Guardians of the peace?
Would the gardaí have been as relaxed as they appeared to have been about the emergent mayhem in Tallaght if it happened in Dublin 4? By Vincent Browne.
There was a disturbing insight into the character of An Garda Síochána last week, and it concerned the murder of 16-year-old Melanie McCarthy-McNamara in Tallaght last Tuesday night.
An RTÉ news reporter, Conor McMorrow, visited the site of the murder at Brookview Way in Tallaght and spoke to residents. A woman told him: "It's normal around here - there's everyone getting shot, burned out. So a bit of a shock there's been, but it's usual at the moment."
A man said: "A couple of us were saying 'It's only a matter of time before there is a shooting in the area because of all the carry on that's going on'."
Someone else said: "It's a bit of a feud that's going on."
Another said: "I'm not surprised. There's a lot going on around here with guns and drugs."
A woman named Sharon, who heard the gunshot, said to someone at the moment of the fatal shooting that the explosive sound was not a gunshot, but that of a car being blown up, implying that it was a regular occurrence in the neighbourhood.
She went on to say: "[Around the corner] you'll see all the houses all boarded up, and that's only in the last week or two. They've gotten out of their houses, be it nailbombs and for whatever reason [that caused people to flee]. So it was just a matter of time.
"My friend rang me the other day - she works with one of the drug rehabilitation people - and she rang me and said: 'Sharon, this is just getting ridiculous, absolutely ridiculous. The carry-on that's going on between families, getting turfed out [of their homes].' "
In other words, local people were saying there had been violence and tension in the area in the recent past.
People were being intimidated out of where they lived, and houses were being boarded up as people fled. There was an expectation of an escalation of this violence and, for some residents, it was not surprising that someone had been killed.
The question that arises immediately is what the gardaí, our "guardians of the peace", were doing about this. Did they know of the heightening tension and violence? If not, what does that say about their guardianship? If they did know, why did they not guard the peace, since it was obvious - at least to some residents - that the peace was being violated and that there was a real risk of it being even more extensively violated?

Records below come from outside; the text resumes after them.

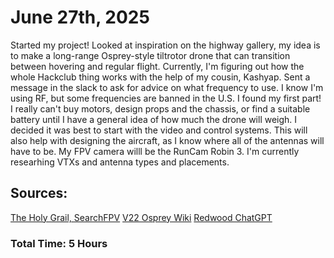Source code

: # June 27th, 2025
Started my project! Looked at inspiration on the highway gallery, my idea is to make a long-range Osprey-style tiltrotor drone that can transition between hovering and regular flight. Currently, I'm figuring out how the whole Hackclub thing works with the help of my cousin, Kashyap.
Sent a message in the slack to ask for advice on what frequency to use. I know I'm using RF, but some frequencies are banned in the U.S.
I found my first part! I really can't buy motors, design props and the chassis, or find a suitable battery until I have a general idea of how much the drone will weigh. I decided it was best to start with the video and control systems. This will also help with designing the aircraft, as I know where all of the antennas will have to be. My FPV camera willl be the RunCam Robin 3. I'm currently researhing VTXs and antenna types and placements.
## Sources:
[The Holy Grail, SearchFPV](https://searchfpv.com/cgi/searchtool)
[V22 Osprey Wiki](https://en.wikipedia.org/wiki/Bell_Boeing_V-22_Osprey)
[Redwood ChatGPT](https://chatgpt.com/c/685f1125-39e0-8003-a5b2-7f9634871421)
### Total Time: 5 Hours
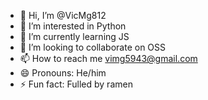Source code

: - 👋 Hi, I’m @VicMg812
- 👀 I’m interested in Python 
- 🌱 I’m currently learning JS
- 💞️ I’m looking to collaborate on OSS
- 📫 How to reach me vimg5943@gmail.com
- 😄 Pronouns: He/him
- ⚡ Fun fact: Fulled by ramen

<!---
VicMg812/VicMg812 is a ✨ special ✨ repository because its `README.md` (this file) appears on your GitHub profile.
You can click the Preview link to take a look at your changes.
--->
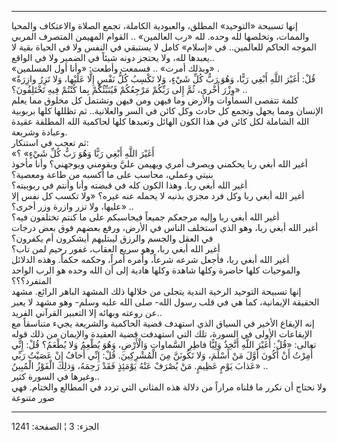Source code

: ------------------------------------------------------------------------

إنها تسبيحة «التوحيد» المطلق، والعبودية الكاملة، تجمع الصلاة والاعتكاف
والمحيا والممات، وتخلصها لله وحده. لله «رب العالمين» .. القوام المهيمن
المتصرف المربي الموجه الحاكم للعالمين.. في «إسلام» كامل لا يستبقي في
النفس ولا في الحياة بقية لا يعبدها لله، ولا يحتجز دونه شيئاً في الضمير
ولا في الواقع..  
«وبذلك أمرت» .. فسمعت وأطعت: «وأنا أول المسلمين» .  
«قُلْ: أَغَيْرَ اللَّهِ أَبْغِي رَبًّا، وَهُوَ رَبُّ كُلِّ شَيْءٍ، وَلا تَكْسِبُ كُلُّ نَفْسٍ إِلَّا عَلَيْها، وَلا
تَزِرُ وازِرَةٌ وِزْرَ أُخْرى، ثُمَّ إِلى رَبِّكُمْ مَرْجِعُكُمْ فَيُنَبِّئُكُمْ بِما كُنْتُمْ فِيهِ تَخْتَلِفُونَ؟»
..  
كلمة تتقصى السماوات والأرض وما فيهن ومن فيهن وتشتمل كل مخلوق مما يعلم
الإنسان ومما يجهل وتجمع كل حادث وكل كائن في السر والعلانية.. ثم تظللها
كلها بربوبية الله الشاملة لكل كائن في هذا الكون الهائل وتعبدها كلها
لحاكمية الله المطلقة عقيدة وعبادة وشريعة.  
ثم تعجب في استنكار:  
«أَغَيْرَ اللَّهِ أَبْغِي رَبًّا وَهُوَ رَبُّ كُلِّ شَيْءٍ» ؟  
أغير الله أبغي ربا يحكمني ويصرف أمري ويهيمن عليَّ ويقومني ويوجهني؟ وأنا
مأخوذ بنيتي وعملي، محاسب على ما أكسبه من طاعة ومعصية؟  
أغير الله أبغي ربا. وهذا الكون كله في قبضته وأنا وأنتم في ربوبيته؟  
أغير الله أبغي ربا وكل فرد مجزي بذنبه لا يحمله عنه غيره؟ «ولا تكسب كل
نفس إلا عليها، ولا تزر وازرة وزر أخرى؟» ..  
أغير الله أبغي ربا وإليه مرجعكم جميعاً فيحاسبكم على ما كنتم تختلفون
فيه؟  
أغير الله أبغي ربا، وهو الذي استخلف الناس في الأرض، ورفع بعضهم فوق بعض
درجات في العقل والجسم والرزق ليبتليهم أيشكرون أم يكفرون؟  
أغير الله أبغي ربا، وهو سريع العقاب، غفور رحيم لمن تاب؟  
أغير الله أبغي ربا، فأجعل شرعه شرعاً، وأمره أمراً، وحكمه حكماً. وهذه
الدلائل والموحيات كلها حاضرة وكلها شاهدة وكلها هادية إلى أن الله وحده هو
الرب الواحد المتفرد؟؟؟  
إنها تسبيحة التوحيد الرخية الندية يتجلى من خلالها ذلك المشهد الباهر
الرائع. مشهد الحقيقة الإيمانية، كما هي في قلب رسول الله- صلى الله عليه
وسلم- وهو مشهد لا يعبر عن روعته وبهائه إلا التعبير القرآني الفريد..  
إنه الإيقاع الأخير في السياق الذي استهدف قضية الحاكمية والشريعة يجيء
متناسقاً مع الإيقاعات الأولى في السورة، تلك التي استهدفت قضية العقيدة
والإيمان من ذلك قوله تعالى: «قُلْ: أَغَيْرَ اللَّهِ أَتَّخِذُ وَلِيًّا فاطِرِ السَّماواتِ
وَالْأَرْضِ، وَهُوَ يُطْعِمُ وَلا يُطْعَمُ؟ قُلْ: إِنِّي أُمِرْتُ أَنْ أَكُونَ أَوَّلَ مَنْ أَسْلَمَ، وَلا تَكُونَنَّ
مِنَ الْمُشْرِكِينَ. قُلْ: إِنِّي أَخافُ إِنْ عَصَيْتُ رَبِّي عَذابَ يَوْمٍ عَظِيمٍ. مَنْ يُصْرَفْ عَنْهُ يَوْمَئِذٍ
فَقَدْ رَحِمَهُ، وَذلِكَ الْفَوْزُ الْمُبِينُ» ..  
وغيرها في السورة كثير..  
ولا نحتاج أن نكرر ما قلناه مراراً من دلالة هذه المثاني التي تردد في
المطالع والختام. فهي صور متنوعة

------------------------------------------------------------------------

الجزء: 3 ¦ الصفحة: 1241
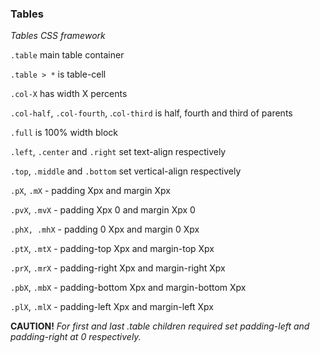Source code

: ### Tables
*Tables CSS framework*

`.table` main table container

`.table > *` is table-cell

`.col-X` has width X percents

`.col-half`, `.col-fourth`, .`col-third` is half, fourth and third of parents

`.full` is 100% width block

`.left`, `.center` and `.right` set text-align respectively

`.top`, `.middle` and `.bottom` set vertical-align respectively

`.pX`, `.mX` - padding Xpx and margin Xpx

`.pvX`, `.mvX` - padding Xpx 0 and margin Xpx 0

`.phX, .mhX` - padding 0 Xpx and margin 0 Xpx

`.ptX`, `.mtX` - padding-top Xpx and margin-top Xpx

`.prX`, `.mrX` - padding-right Xpx and margin-right Xpx

`.pbX`, `.mbX` - padding-bottom Xpx and margin-bottom Xpx

`.plX`, `.mlX` - padding-left Xpx and margin-left Xpx

**CAUTION!** 
*For first and last .table children required set padding-left and padding-right at 0 respectively.*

Suppose that something similar had happened in another troubled area of Dublin: say in the heart of Dublin 4.
I say "troubled" because, per head of population, there are more high-flyers, movers and shakers and developers in that area than any other suburb, more representatives of the crowd that did more harm to this country than anywhere else outside Leinster House.
If people had been intimidated out of their homes in salubrious Shrewsbury Road over a period of a week or two, and if there had been indications of incipient violence, with a proliferation of guns in the vicinity and a few cars blown up on a regular basis, would the gardaí have been as relaxed as they appeared to have been to the emergent mayhem in Tallaght? And, by the way, would the media also have ignored what was going on?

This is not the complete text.